In recent years, spectroscopy-based methods have been introduced to pearl grading, the reflectance of pearls and their peak was recorded, and then the pearl color was classified8. The decaying rate of the fluorescence spectra was related to the nacre characteristic and disclosed the type of treatments9. The UV-visible spectra were used as input to the artificial neural network, and the origin, species of the mollusk, color donor, possible color enhancement, and donor color were predicted by a trained network10,11. With the help of a hyper-spectral camera, the spatial information combined with spectra was acquired, and feature extraction and quantification approaches were used to predict the color, glossiness, and thickness of nacre12.

Luster, sometimes called glossiness, is decided by the combined effect of specular and diffuse reflection at the visible band13. The luster of pearls could depend on the different CaCO3 phases in their structures, and luster is one of the most important indexes for pearl grading. Even if it was measured or evaluated by UV-Vis spectroscopy by getting the color scales from spectra, the roundness of the surface causes an unstable measurement compared to the flat surface14,15. Due to the solid specular reflection on the surface of pearls, resulting in CCD saturation, the traditional machine vision approach cannot accurately evaluate glossiness. Hence, the industry’s nondestructive and rapid perdition of pearl luster is still a technical challenge.

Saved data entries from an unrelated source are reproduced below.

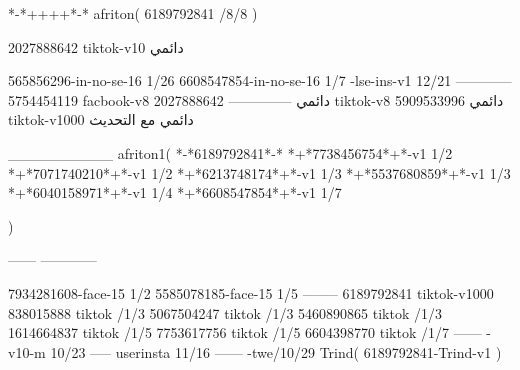 *-*++++*-*
afriton(
6189792841 /8/8
)

2027888642 tiktok-v10
دائمي

565856296-in-no-se-16 1/26
6608547854-in-no-se-16 1/7
-lse-ins-v1 12/21
------------
5754454119 facbook-v8
دائمي
--------------
2027888642 tiktok-v8
دائمي
5909533996 tiktok-v1000
دائمي مع التحديث

__________
afriton1(
*-*6189792841*-*
*+*7738456754*+*-v1 1/2
*+*7071740210*+*-v1 1/2
*+*6213748174*+*-v1 1/3
*+*5537680859*+*-v1 1/3
*+*6040158971*+*-v1 1/4
*+*6608547854*+*-v1 1/7

)

------
------------

7934281608-face-15 1/2
5585078185-face-15 1/5
--------
6189792841 tiktok-v1000
838015888 tiktok /1/3
5067504247 tiktok /1/3
5460890865 tiktok /1/3
1614664837 tiktok /1/5
7753617756 tiktok /1/5
6604398770 tiktok /1/7
------
-v10-m 10/23
-----
userinsta 11/16
------
-twe/10/29
Trind(
6189792841-Trind-v1 
)
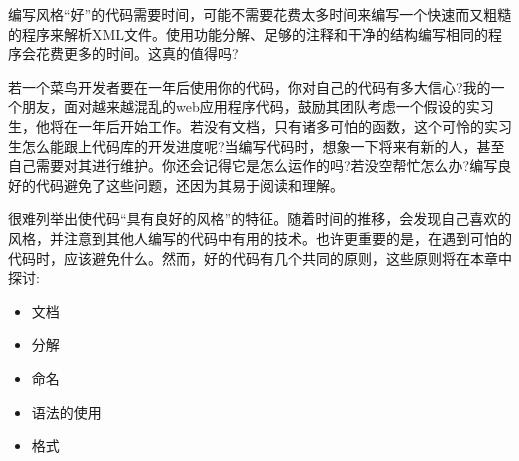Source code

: 
编写风格“好”的代码需要时间，可能不需要花费太多时间来编写一个快速而又粗糙的程序来解析XML文件。使用功能分解、足够的注释和干净的结构编写相同的程序会花费更多的时间。这真的值得吗?


若一个菜鸟开发者要在一年后使用你的代码，你对自己的代码有多大信心?我的一个朋友，面对越来越混乱的web应用程序代码，鼓励其团队考虑一个假设的实习生，他将在一年后开始工作。若没有文档，只有诸多可怕的函数，这个可怜的实习生怎么能跟上代码库的开发进度呢?当编写代码时，想象一下将来有新的人，甚至自己需要对其进行维护。你还会记得它是怎么运作的吗?若没空帮忙怎么办?编写良好的代码避免了这些问题，还因为其易于阅读和理解。


很难列举出使代码“具有良好的风格”的特征。随着时间的推移，会发现自己喜欢的风格，并注意到其他人编写的代码中有用的技术。也许更重要的是，在遇到可怕的代码时，应该避免什么。然而，好的代码有几个共同的原则，这些原则将在本章中探讨:

\begin{itemize}
\item
文档

\item
分解

\item
命名

\item
语法的使用

\item
格式
\end{itemize}





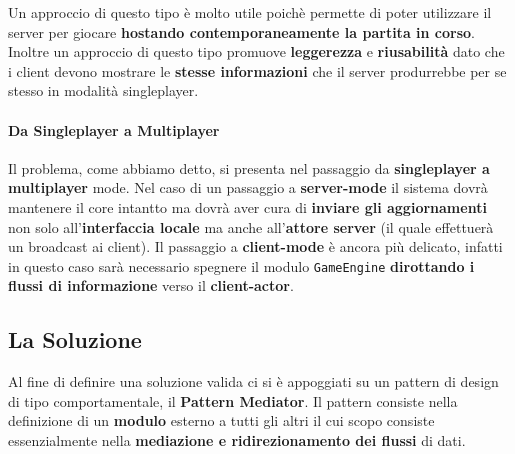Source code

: Un approccio di questo tipo è molto utile poichè permette di poter utilizzare il server per giocare \textbf{hostando contemporaneamente la partita in corso}. Inoltre un approccio di questo tipo promuove \textbf{leggerezza} e \textbf{riusabilità} dato che i client devono mostrare le \textbf{stesse informazioni} che il server produrrebbe per se stesso in modalità singleplayer.

\paragraph{Da Singleplayer a Multiplayer}
Il problema, come abbiamo detto, si presenta nel passaggio da \textbf{singleplayer a multiplayer} mode. Nel caso di un passaggio a \textbf{server-mode} il sistema dovrà mantenere il core intantto ma dovrà aver cura di \textbf{inviare gli aggiornamenti} non solo all'\textbf{interfaccia locale} ma anche all'\textbf{attore server} (il quale effettuerà un broadcast ai client). Il passaggio a \textbf{client-mode} è ancora più delicato, infatti in questo caso sarà necessario spegnere il modulo \texttt{GameEngine} \textbf{dirottando i flussi di informazione} verso il \textbf{client-actor}.

\subsection{La Soluzione}
Al fine di definire una soluzione valida ci si è appoggiati su un pattern di design di tipo comportamentale, il \textbf{Pattern Mediator}. Il pattern consiste nella definizione di un \textbf{modulo} esterno a tutti gli altri il cui scopo consiste essenzialmente nella \textbf{mediazione e ridirezionamento dei flussi} di dati.

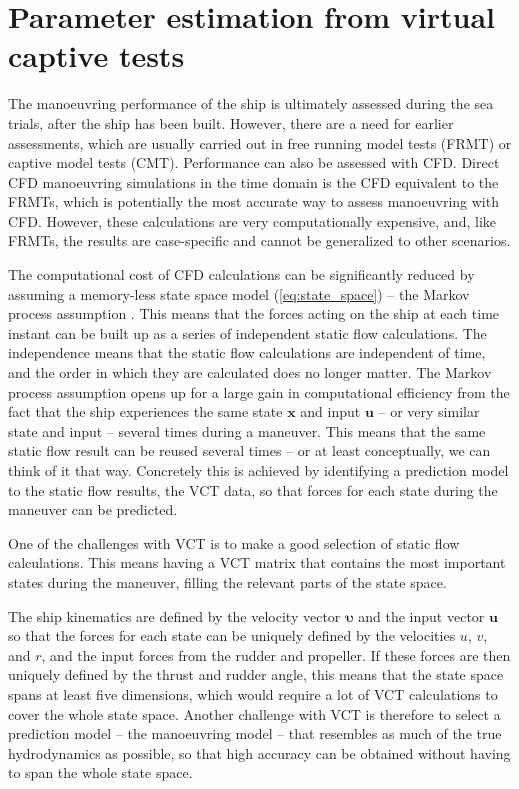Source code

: \section{Parameter estimation from virtual captive tests} \label{sec:VCT}
The manoeuvring performance of the ship is ultimately assessed during the sea trials, after the ship has been built. However, there are a need for earlier assessments, which are usually carried out in free running model tests (FRMT) or captive model tests (CMT). Performance can also be assessed with CFD. Direct CFD manoeuvring simulations in the time domain \cite{elmoctarRANSBasedSimulatedShip2014} is the CFD equivalent to the FRMTs, which is potentially the most accurate way to assess manoeuvring with CFD. However, these calculations are very computationally expensive, and, like FRMTs, the results are case-specific and cannot be generalized to other scenarios. 

The computational cost of CFD calculations can be significantly reduced by assuming a memory-less state space model (\autoref{eq:state_space}) -- the Markov process assumption \cite{yoonIdentificationHydrodynamicCoefficients2003}. This means that the forces acting on the ship at each time instant can be built up as a series of independent static flow calculations. 
The independence means that the static flow calculations are independent of time, and the order in which they are calculated does no longer matter. The Markov process assumption opens up for a large gain in computational efficiency from the fact that the ship experiences the same state $\mathbf{x}$ and input $\mathbf{u}$ -- or very similar state and input -- several times during a maneuver. This means that the same static flow result can be reused several times -- or at least conceptually, we can think of it that way. Concretely this is achieved by identifying a prediction model to the static flow results, the VCT data, so that forces for each state during the maneuver can be predicted. 

One of the challenges with VCT is to make a good selection of static flow calculations. This means having a VCT matrix that contains the most important states during the maneuver, filling the relevant parts of the state space.  

The ship kinematics are defined by the velocity vector $\pmb{\bm{\upsilon}}$ and the input vector $\mathbf{u}$ so that the forces for each state can be uniquely defined by the velocities $u$, $v$, and $r$, and the input forces from the rudder and propeller. If these forces are then uniquely defined by the thrust and rudder angle, this means that the state space spans at least five dimensions, which would require a lot of VCT calculations to cover the whole state space.
Another challenge with VCT is therefore to select a prediction model -- the manoeuvring model -- that resembles as much of the true hydrodynamics as possible, so that high accuracy can be obtained without having to span the whole state space.  

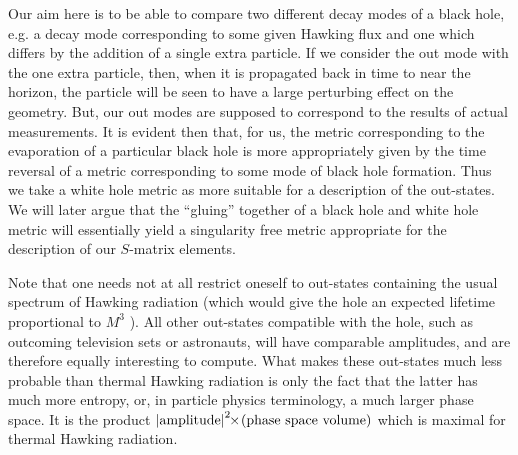\endinsert
Our aim here is
to be able to compare two different decay modes of a black hole, e.g. a
decay mode corresponding to some given Hawking flux and one which
differs by the addition of a single extra particle. If we consider the
out mode with the one extra particle, then, when it is propagated back
in time to near the horizon, the particle will be seen to have a large
perturbing effect on the geometry. But, our out modes
are supposed to correspond to the results of actual measurements. It is
evident then that, for us, the metric corresponding to the evaporation
of a particular black hole is more appropriately given by the time
reversal of a metric corresponding to some mode of black hole
formation. Thus we take a white hole metric as more suitable for a
description of the out-states. We will later argue that the ``gluing''
together of a black hole and white hole metric will essentially yield a
singularity free metric appropriate for the description of our
$S$-matrix elements.

Note that one needs not at all restrict oneself to out-states
containing the usual spectrum of Hawking radiation (which would give
the hole an expected lifetime proportional to $M^3$ ). All other
out-states compatible with the hole, such as outcoming television sets
or astronauts, will have comparable amplitudes, and are therefore
equally interesting to compute. What makes these out-states much less
probable than thermal Hawking radiation is only the fact that the
latter has much more entropy, or, in particle physics terminology, a
much larger phase space. It is the product $\left|{\rm
amplitude}\right|^2\!\!\times\!{\rm (phase~space~volume)}$ which is
maximal for thermal Hawking radiation.

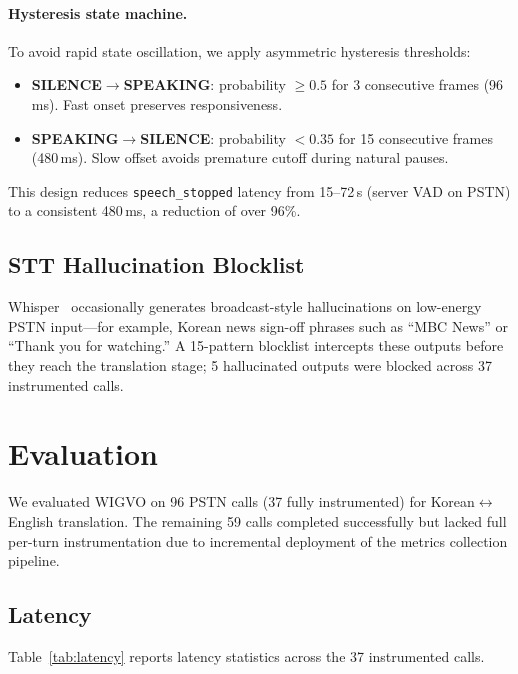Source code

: \documentclass[11pt]{article}
\begin{document}
\paragraph{Hysteresis state machine.}
To avoid rapid state oscillation, we apply asymmetric hysteresis thresholds:

\begin{itemize}
    \item \textbf{SILENCE$\to$SPEAKING}: probability $\geq 0.5$ for 3 consecutive frames (96\,ms). Fast onset preserves responsiveness.
    \item \textbf{SPEAKING$\to$SILENCE}: probability $< 0.35$ for 15 consecutive frames (480\,ms). Slow offset avoids premature cutoff during natural pauses.
\end{itemize}

This design reduces \texttt{speech\_stopped} latency from 15--72\,s (server VAD on PSTN) to a consistent 480\,ms, a reduction of over 96\%.

\subsection{STT Hallucination Blocklist}

Whisper~\citep{whisper_radford_2023} occasionally generates broadcast-style hallucinations on low-energy PSTN input---for example, Korean news sign-off phrases such as ``MBC News'' or ``Thank you for watching.'' A 15-pattern blocklist intercepts these outputs before they reach the translation stage; 5 hallucinated outputs were blocked across 37 instrumented calls.

\section{Evaluation}
\label{sec:evaluation}

We evaluated WIGVO on 96 PSTN calls (37 fully instrumented) for Korean$\leftrightarrow$English translation. The remaining 59 calls completed successfully but lacked full per-turn instrumentation due to incremental deployment of the metrics collection pipeline.

\subsection{Latency}

Table~\ref{tab:latency} reports latency statistics across the 37 instrumented calls.
\end{document}

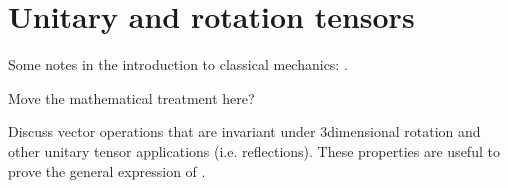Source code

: \documentclass[letterpaper,10pt,english]{jupyterBook}
\begin{document}
\sphinxstepscope


\chapter{Unitary and rotation tensors}
\label{\detokenize{ch/tensor-algebra-calculus/algebra-rotation-tensors:unitary-and-rotation-tensors}}\label{\detokenize{ch/tensor-algebra-calculus/algebra-rotation-tensors:tensor-algebra-unitary-tensors}}\label{\detokenize{ch/tensor-algebra-calculus/algebra-rotation-tensors::doc}}
\sphinxAtStartPar
Some notes in the introduction to classical mechanics: .

\sphinxAtStartPar
{} Move the mathematical treatment here?

\sphinxAtStartPar
{} Discuss vector operations that are invariant under 3\sphinxhyphen{}dimensional rotation and other unitary tensor applications (i.e. reflections). These properties are useful to prove the general expression of {\hyperref[\detokenize{ch/tensor-algebra-calculus/algebra-isotropic-tensors:tensor-algebra-isotropic-tensors}]{}}.
\end{document}
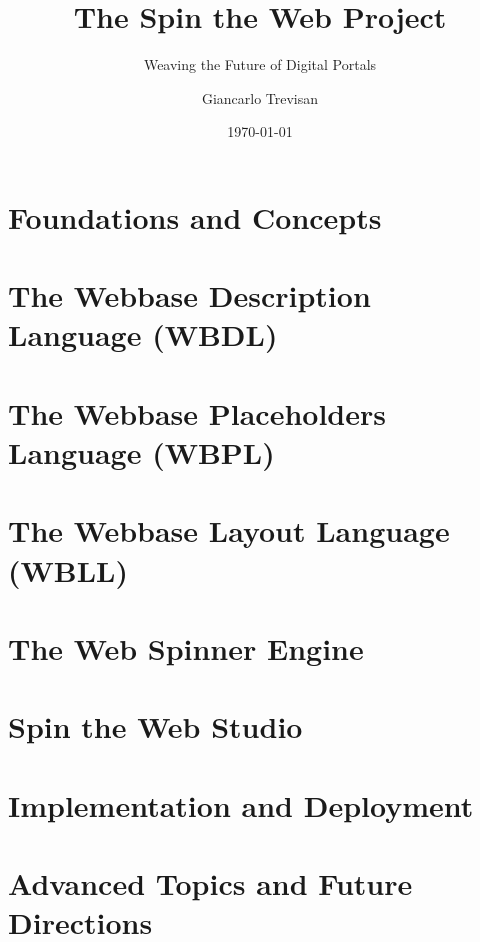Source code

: \documentclass[11pt,openright,twoside,a4paper]{book}
\title{The Spin the Web Project}
\subtitle{Weaving the Future of Digital Portals}
\author{Giancarlo Trevisan}
\date{\today}
\begin{document}
\frontmatter




\tableofcontents

\mainmatter

\part{Foundations and Concepts}





\part{The Webbase Description Language (WBDL)}


\part{The Webbase Placeholders Language (WBPL)}


\part{The Webbase Layout Language (WBLL)}


\part{The Web Spinner Engine}


\part{Spin the Web Studio}


\part{Implementation and Deployment}


\part{Advanced Topics and Future Directions}


\appendix


\backmatter


\printindex
\end{document}
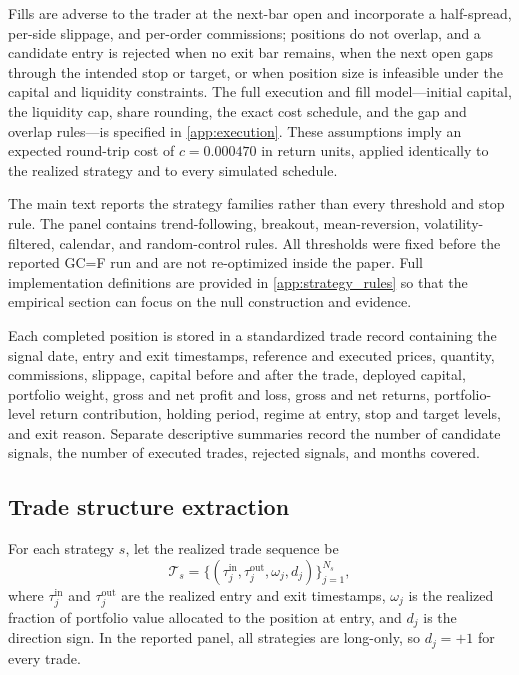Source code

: \documentclass[preprint,12pt]{elsarticle}
\theoremstyle{definition}
\begin{document}
Fills are adverse to the trader at the next-bar open and incorporate a half-spread, per-side slippage, and per-order commissions; positions do not overlap, and a candidate entry is rejected when no exit bar remains, when the next open gaps through the intended stop or target, or when position size is infeasible under the capital and liquidity constraints. The full execution and fill model---initial capital, the liquidity cap, share rounding, the exact cost schedule, and the gap and overlap rules---is specified in \ref{app:execution}. These assumptions imply an expected round-trip cost of $c=0.000470$ in return units, applied identically to the realized strategy and to every simulated schedule.

The main text reports the strategy families rather than every threshold and stop rule. The panel contains trend-following, breakout, mean-reversion, volatility-filtered, calendar, and random-control rules. All thresholds were fixed before the reported GC=F run and are not re-optimized inside the paper. Full implementation definitions are provided in \ref{app:strategy_rules} so that the empirical section can focus on the null construction and evidence.

Each completed position is stored in a standardized trade record containing the signal date, entry and exit timestamps, reference and executed prices, quantity, commissions, slippage, capital before and after the trade, deployed capital, portfolio weight, gross and net profit and loss, gross and net returns, portfolio-level return contribution, holding period, regime at entry, stop and target levels, and exit reason. Separate descriptive summaries record the number of candidate signals, the number of executed trades, rejected signals, and months covered.

\subsection{Trade structure extraction}

For each strategy \(s\), let the realized trade sequence be
\begin{equation}
\mathcal{T}_s=\{(\tau^{\mathrm{in}}_j,\tau^{\mathrm{out}}_j,\omega_j,d_j)\}_{j=1}^{N_s},
\end{equation}
where \(\tau^{\mathrm{in}}_j\) and \(\tau^{\mathrm{out}}_j\) are the realized entry and exit timestamps, \(\omega_j\) is the realized fraction of portfolio value allocated to the position at entry, and \(d_j\) is the direction sign. In the reported panel, all strategies are long-only, so \(d_j=+1\) for every trade.
\end{document}
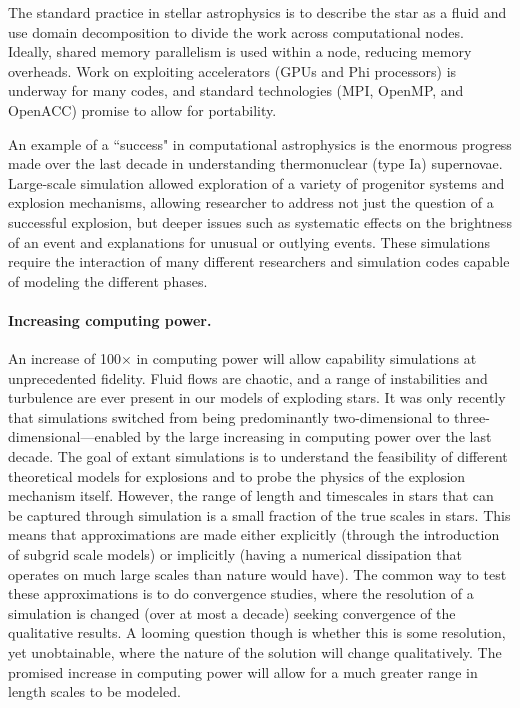 \documentclass[11pt,twocolumn]{article}
\begin{document}
The standard practice in stellar astrophysics is to describe the star
as a fluid and use domain decomposition to divide the work across
computational nodes.  Ideally, shared memory parallelism is used
within a node, reducing memory overheads.  Work on exploiting
accelerators (GPUs and Phi processors) is underway for many codes, and
standard technologies (MPI, OpenMP, and OpenACC) promise to allow for
portability.

An example of a ``success" in computational astrophysics is the
enormous progress made over the last decade in understanding 
thermonuclear (type Ia) supernovae. Large-scale simulation 
allowed exploration of a variety of progenitor systems and
explosion mechanisms, allowing researcher to address not
just the question of a successful explosion, but deeper issues such
as systematic effects on the brightness of an event and explanations
for unusual or outlying events.  These simulations require the
interaction of many different researchers and simulation codes
capable of modeling the different phases.

\paragraph*{Increasing computing power.}

An increase of 100$\times$ in computing power will allow capability
simulations at unprecedented fidelity. Fluid flows are chaotic, and a
range of instabilities and turbulence are ever present in our models
of exploding stars. It was only recently that simulations switched
from being predominantly two-dimensional to
three-dimensional---enabled by the large increasing in computing power
over the last decade.  The goal of extant simulations is to understand
the feasibility of different theoretical models for explosions and to
probe the physics of the explosion mechanism itself.  However, the
range of length and timescales in stars that can be captured through
simulation is a small fraction of the true scales in stars.  This
means that approximations are made either explicitly (through the
introduction of subgrid scale models) or implicitly (having a
numerical dissipation that operates on much large scales than nature
would have).  The common way to test these approximations is to do
convergence studies, where the resolution of a simulation is changed
(over at most a decade) seeking convergence of the qualitative
results.  A looming question though is whether this is some
resolution, yet unobtainable, where the nature of the solution will
change qualitatively.  The promised increase in computing power will
allow for a much greater range in length scales to be modeled.
\end{document}
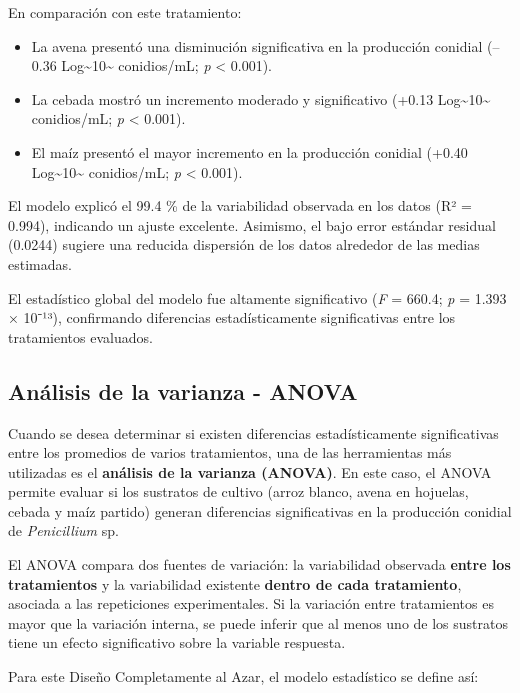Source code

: \documentclass[
  spanish,
  letterpaper,
  DIV=11,
  numbers=noendperiod]{scrreprt}
\begin{document}
En comparación con este tratamiento:

\begin{itemize}
\item
  La avena presentó una disminución significativa en la producción
  conidial (--0.36 Log\textasciitilde10\textasciitilde{} conidios/mL;
  \emph{p} \textless{} 0.001).
\item
  La cebada mostró un incremento moderado y significativo (+0.13
  Log\textasciitilde10\textasciitilde{} conidios/mL; \emph{p}
  \textless{} 0.001).
\item
  El maíz presentó el mayor incremento en la producción conidial (+0.40
  Log\textasciitilde10\textasciitilde{} conidios/mL; \emph{p}
  \textless{} 0.001).
\end{itemize}

El modelo explicó el 99.4 \% de la variabilidad observada en los datos
(R² = 0.994), indicando un ajuste excelente. Asimismo, el bajo error
estándar residual (0.0244) sugiere una reducida dispersión de los datos
alrededor de las medias estimadas.

El estadístico global del modelo fue altamente significativo (\emph{F} =
660.4; \emph{p} = 1.393 × 10⁻¹³), confirmando diferencias
estadísticamente significativas entre los tratamientos evaluados.

\subsection{Análisis de la varianza -
ANOVA}\label{anuxe1lisis-de-la-varianza---anova}

Cuando se desea determinar si existen diferencias estadísticamente
significativas entre los promedios de varios tratamientos, una de las
herramientas más utilizadas es el \textbf{análisis de la varianza
(ANOVA)}. En este caso, el ANOVA permite evaluar si los sustratos de
cultivo (arroz blanco, avena en hojuelas, cebada y maíz partido) generan
diferencias significativas en la producción conidial de
\emph{Penicillium} sp.

El ANOVA compara dos fuentes de variación: la variabilidad observada
\textbf{entre los tratamientos} y la variabilidad existente
\textbf{dentro de cada tratamiento}, asociada a las repeticiones
experimentales. Si la variación entre tratamientos es mayor que la
variación interna, se puede inferir que al menos uno de los sustratos
tiene un efecto significativo sobre la variable respuesta.

Para este Diseño Completamente al Azar, el modelo estadístico se define
así:
\end{document}
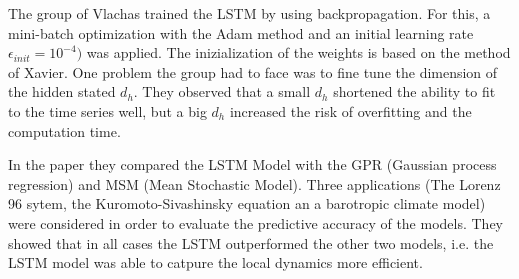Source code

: 	The group of Vlachas trained the LSTM by using backpropagation. For this, a mini-batch optimization with the Adam method \cite{Adam} and an initial learning rate $\epsilon_{init}=10^{-4})$ was applied. The inizialization of the weights is based on the method of Xavier. One problem the group had to face was to fine tune the dimension of the hidden stated $d_h$. They observed that a small $d_h$ shortened the ability to fit to the time series well, but a big $d_h$ increased the risk of overfitting and the computation time.
	
	In the paper they compared the LSTM Model with the GPR (Gaussian process regression) and MSM (Mean Stochastic Model). Three applications (The Lorenz 96 sytem, the Kuromoto-Sivashinsky equation an a barotropic climate model) were considered in order to evaluate the predictive accuracy of the models. They showed that in all cases the LSTM outperformed the other two models, i.e. the LSTM model was able to catpure the local dynamics more efficient.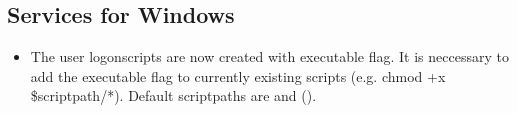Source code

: 
 



\subsection{Services for Windows}
\begin{itemize}
\item The user logonscripts are now created with executable flag.
 It is neccessary to add the executable flag to currently existing scripts (e.g. chmod +x \$scriptpath/*).
 Default scriptpaths are  and  ().
\end{itemize}

%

Optical Coherence Tomography (OCT) can get a depth-resolved image of the pearl surface and already has many applications for peal inspection. The thickness measurement of nacre is a typical successful case, and OCT has become the national standard in China for the index of nacre. With the help of a high penetration depth device, the nucleus can also be observed through light penetrating the nacre. At the same time, it is easy to classify pearls into beaded and non-beaded categories. Meanwhile, cracks, crevices, or blemishes in the nacre and nucleus were detected16,17,18,19. Based on the above feature of OCT, our research group has applied it to inspect the internal defect of pearls by proposing a fully automated algorithm for defect classification20. The spectroscopic OCT allows spectroscopic measurements at the subsurface range of pearls, and it was used to classify authentic and artificial pearls in the NIR spectral range21. To overcome the drawbacks of 2D images or mechanical methods, our team also proposed an automated grading method of pearl roundness based on 3D OCT data and designed a new digital rating index for roundness classification22. The polarization-sensitive optical coherence tomography (PS-OCT) was used for pearl classification, and the difference between real and fake pearls was found in the Mueller matrix figured out from the OCT image23. By performing connected region labeling, fresh and saltwater pearls were classified. Moreover, the internal defects in pearls were detected by reviewing the M00 element chart23. OCT has become an effective method for monitoring micro-structure change and has more application prospects in the pearl industry.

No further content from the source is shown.